Working line by line, output the entries below exactly as they appear.

Segment Start: Data listing

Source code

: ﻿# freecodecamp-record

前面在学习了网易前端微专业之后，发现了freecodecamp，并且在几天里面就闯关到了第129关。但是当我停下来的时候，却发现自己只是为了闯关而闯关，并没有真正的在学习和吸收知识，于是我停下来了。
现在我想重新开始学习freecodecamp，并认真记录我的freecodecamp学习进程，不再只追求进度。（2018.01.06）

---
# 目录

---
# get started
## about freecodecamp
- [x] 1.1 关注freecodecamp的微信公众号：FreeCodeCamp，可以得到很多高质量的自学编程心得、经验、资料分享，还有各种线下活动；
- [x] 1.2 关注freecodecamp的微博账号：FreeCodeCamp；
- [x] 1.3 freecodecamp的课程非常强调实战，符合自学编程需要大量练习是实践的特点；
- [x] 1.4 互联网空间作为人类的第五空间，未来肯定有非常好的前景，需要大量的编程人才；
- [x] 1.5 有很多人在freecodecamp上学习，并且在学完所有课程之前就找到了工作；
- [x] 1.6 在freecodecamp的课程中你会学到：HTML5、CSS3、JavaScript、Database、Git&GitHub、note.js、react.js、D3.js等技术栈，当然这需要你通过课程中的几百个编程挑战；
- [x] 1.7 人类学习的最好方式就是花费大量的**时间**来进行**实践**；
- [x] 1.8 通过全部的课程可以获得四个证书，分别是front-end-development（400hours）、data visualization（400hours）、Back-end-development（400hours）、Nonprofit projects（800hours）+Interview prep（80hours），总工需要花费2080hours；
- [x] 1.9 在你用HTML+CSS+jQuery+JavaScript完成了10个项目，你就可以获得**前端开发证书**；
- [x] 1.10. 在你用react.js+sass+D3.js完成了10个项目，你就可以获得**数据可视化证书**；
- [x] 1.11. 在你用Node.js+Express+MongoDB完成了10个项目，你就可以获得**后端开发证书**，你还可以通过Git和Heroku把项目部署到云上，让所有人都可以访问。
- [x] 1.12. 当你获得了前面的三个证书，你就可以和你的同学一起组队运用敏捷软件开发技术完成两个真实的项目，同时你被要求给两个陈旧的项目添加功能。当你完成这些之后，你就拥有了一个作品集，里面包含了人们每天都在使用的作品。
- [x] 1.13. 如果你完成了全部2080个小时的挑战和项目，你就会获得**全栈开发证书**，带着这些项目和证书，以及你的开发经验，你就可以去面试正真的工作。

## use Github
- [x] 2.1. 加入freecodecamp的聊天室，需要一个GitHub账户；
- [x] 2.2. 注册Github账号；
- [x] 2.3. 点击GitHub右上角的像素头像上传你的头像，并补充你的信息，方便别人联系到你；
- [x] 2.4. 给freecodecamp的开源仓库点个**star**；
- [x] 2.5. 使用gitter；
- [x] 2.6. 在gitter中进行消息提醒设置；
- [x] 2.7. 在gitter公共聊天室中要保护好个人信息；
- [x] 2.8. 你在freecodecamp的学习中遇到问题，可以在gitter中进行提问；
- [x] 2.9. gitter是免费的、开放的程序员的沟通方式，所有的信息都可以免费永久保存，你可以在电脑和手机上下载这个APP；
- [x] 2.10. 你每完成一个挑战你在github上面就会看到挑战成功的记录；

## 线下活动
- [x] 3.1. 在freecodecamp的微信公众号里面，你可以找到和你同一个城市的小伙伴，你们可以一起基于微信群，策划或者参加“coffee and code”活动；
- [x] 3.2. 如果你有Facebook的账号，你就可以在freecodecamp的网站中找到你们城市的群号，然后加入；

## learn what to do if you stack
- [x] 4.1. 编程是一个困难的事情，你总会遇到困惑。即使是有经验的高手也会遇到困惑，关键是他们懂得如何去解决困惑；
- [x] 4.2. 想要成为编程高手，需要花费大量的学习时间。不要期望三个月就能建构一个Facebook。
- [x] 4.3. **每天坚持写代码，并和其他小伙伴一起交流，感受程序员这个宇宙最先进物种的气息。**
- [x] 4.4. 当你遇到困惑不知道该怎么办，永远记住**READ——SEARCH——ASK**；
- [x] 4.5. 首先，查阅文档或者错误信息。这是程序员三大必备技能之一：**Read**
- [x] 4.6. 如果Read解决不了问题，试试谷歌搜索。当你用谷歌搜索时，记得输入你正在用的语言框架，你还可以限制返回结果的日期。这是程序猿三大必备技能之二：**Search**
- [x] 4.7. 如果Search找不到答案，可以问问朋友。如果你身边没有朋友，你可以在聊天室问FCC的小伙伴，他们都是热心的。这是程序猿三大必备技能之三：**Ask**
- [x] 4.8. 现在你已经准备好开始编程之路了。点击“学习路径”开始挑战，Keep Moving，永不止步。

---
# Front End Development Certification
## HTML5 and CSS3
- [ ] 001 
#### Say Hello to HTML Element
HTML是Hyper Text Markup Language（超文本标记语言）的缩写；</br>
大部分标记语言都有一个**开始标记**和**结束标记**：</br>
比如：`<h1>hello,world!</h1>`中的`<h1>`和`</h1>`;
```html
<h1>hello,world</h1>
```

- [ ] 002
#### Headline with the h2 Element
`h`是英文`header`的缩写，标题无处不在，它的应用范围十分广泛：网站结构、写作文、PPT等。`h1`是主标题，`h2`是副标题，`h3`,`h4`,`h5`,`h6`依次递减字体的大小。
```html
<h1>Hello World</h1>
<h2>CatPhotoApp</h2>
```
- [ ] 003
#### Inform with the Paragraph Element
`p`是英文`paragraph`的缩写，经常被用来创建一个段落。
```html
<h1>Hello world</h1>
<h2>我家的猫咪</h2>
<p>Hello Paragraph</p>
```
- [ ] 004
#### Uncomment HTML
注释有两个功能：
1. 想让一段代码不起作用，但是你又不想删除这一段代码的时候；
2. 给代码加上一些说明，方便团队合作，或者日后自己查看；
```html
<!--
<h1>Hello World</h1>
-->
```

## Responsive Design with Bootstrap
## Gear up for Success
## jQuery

Segment End: Data listing

**Response to this task**
Source code

: ﻿# freecodecamp-record

前面在学习了网易前端微专业之后，发现了freecodecamp，并且在几天里面就闯关到了第129关。但是当我停下来的时候，却发现自己只是为了闯关而闯关，并没有真正的在学习和吸收知识，于是我停下来了。
现在我想重新开始学习freecodecamp，并认真记录我的freecodecamp学习进程，不再只追求进度。（2018.01.06）

---
# 目录

---
# get started
## about freecodecamp
- [x] 1.1 关注freecodecamp的微信公众号：FreeCodeCamp，可以得到很多高质量的自学编程心得、经验、资料分享，还有各种线下活动；
- [x] 1.2 关注freecodecamp的微博账号：FreeCodeCamp；
- [x] 1.3 freecodecamp的课程非常强调实战，符合自学编程需要大量练习是实践的特点；
- [x] 1.4 互联网空间作为人类的第五空间，未来肯定有非常好的前景，需要大量的编程人才；
- [x] 1.5 有很多人在freecodecamp上学习，并且在学完所有课程之前就找到了工作；
- [x] 1.6 在freecodecamp的课程中你会学到：HTML5、CSS3、JavaScript、Database、Git&GitHub、note.js、react.js、D3.js等技术栈，当然这需要你通过课程中的几百个编程挑战；
- [x] 1.7 人类学习的最好方式就是花费大量的**时间**来进行**实践**；
- [x] 1.8 通过全部的课程可以获得四个证书，分别是front-end-development（400hours）、data visualization（400hours）、Back-end-development（400hours）、Nonprofit projects（800hours）+Interview prep（80hours），总工需要花费2080hours；
- [x] 1.9 在你用HTML+CSS+jQuery+JavaScript完成了10个项目，你就可以获得**前端开发证书**；
- [x] 1.10. 在你用react.js+sass+D3.js完成了10个项目，你就可以获得**数据可视化证书**；
- [x] 1.11. 在你用Node.js+Express+MongoDB完成了10个项目，你就可以获得**后端开发证书**，你还可以通过Git和Heroku把项目部署到云上，让所有人都可以访问。
- [x] 1.12. 当你获得了前面的三个证书，你就可以和你的同学一起组队运用敏捷软件开发技术完成两个真实的项目，同时你被要求给两个陈旧的项目添加功能。当你完成这些之后，你就拥有了一个作品集，里面包含了人们每天都在使用的作品。
- [x] 1.13. 如果你完成了全部2080个小时的挑战和项目，你就会获得**全栈开发证书**，带着这些项目和证书，以及你的开发经验，你就可以去面试正真的工作。

## use Github
- [x] 2.1. 加入freecodecamp的聊天室，需要一个GitHub账户；
- [x] 2.2. 注册Github账号；
- [x] 2.3. 点击GitHub右上角的像素头像上传你的头像，并补充你的信息，方便别人联系到你；
- [x] 2.4. 给freecodecamp的开源仓库点个**star**；
- [x] 2.5. 使用gitter；
- [x] 2.6. 在gitter中进行消息提醒设置；
- [x] 2.7. 在gitter公共聊天室中要保护好个人信息；
- [x] 2.8. 你在freecodecamp的学习中遇到问题，可以在gitter中进行提问；
- [x] 2.9. gitter是免费的、开放的程序员的沟通方式，所有的信息都可以免费永久保存，你可以在电脑和手机上下载这个APP；
- [x] 2.10. 你每完成一个挑战你在github上面就会看到挑战成功的记录；

## 线下活动
- [x] 3.1. 在freecodecamp的微信公众号里面，你可以找到和你同一个城市的小伙伴，你们可以一起基于微信群，策划或者参加“coffee and code”活动；
- [x] 3.2. 如果你有Facebook的账号，你就可以在freecodecamp的网站中找到你们城市的群号，然后加入；

## learn what to do if you stack
- [x] 4.1. 编程是一个困难的事情，你总会遇到困惑。即使是有经验的高手也会遇到困惑，关键是他们懂得如何去解决困惑；
- [x] 4.2. 想要成为编程高手，需要花费大量的学习时间。不要期望三个月就能建构一个Facebook。
- [x] 4.3. **每天坚持写代码，并和其他小伙伴一起交流，感受程序员这个宇宙最先进物种的气息。**
- [x] 4.4. 当你遇到困惑不知道该怎么办，永远记住**READ——SEARCH——ASK**；
- [x] 4.5. 首先，查阅文档或者错误信息。这是程序员三大必备技能之一：**Read**
- [x] 4.6. 如果Read解决不了问题，试试谷歌搜索。当你用谷歌搜索时，记得输入你正在用的语言框架，你还可以限制返回结果的日期。这是程序猿三大必备技能之二：**Search**
- [x] 4.7. 如果Search找不到答案，可以问问朋友。如果你身边没有朋友，你可以在聊天室问FCC的小伙伴，他们都是热心的。这是程序猿三大必备技能之三：**Ask**
- [x] 4.8. 现在你已经准备好开始编程之路了。点击“学习路径”开始挑战，Keep Moving，永不止步。

---
# Front End Development Certification
## HTML5 and CSS3
- [ ] 001 
#### Say Hello to HTML Element
HTML是Hyper Text Markup Language（超文本标记语言）的缩写；</br>
大部分标记语言都有一个**开始标记**和**结束标记**：</br>
比如：`<h1>hello,world!</h1>`中的`<h1>`和`</h1>`;
```html
<h1>hello,world</h1>
```

- [ ] 002
#### Headline with the h2 Element
`h`是英文`header`的缩写，标题无处不在，它的应用范围十分广泛：网站结构、写作文、PPT等。`h1`是主标题，`h2`是副标题，`h3`,`h4`,`h5`,`h6`依次递减字体的大小。
```html
<h1>Hello World</h1>
<h2>CatPhotoApp</h2>
```
- [ ] 003
#### Inform with the Paragraph Element
`p`是英文`paragraph`的缩写，经常被用来创建一个段落。
```html
<h1>Hello world</h1>
<h2>我家的猫咪</h2>
<p>Hello Paragraph</p>
```
- [ ] 004
#### Uncomment HTML
注释有两个功能：
1. 想让一段代码不起作用，但是你又不想删除这一段代码的时候；
2. 给代码加上一些说明，方便团队合作，或者日后自己查看；
```html
<!--
<h1>Hello World</h1>
-->
```

## Responsive Design with Bootstrap
## Gear up for Success
## jQuery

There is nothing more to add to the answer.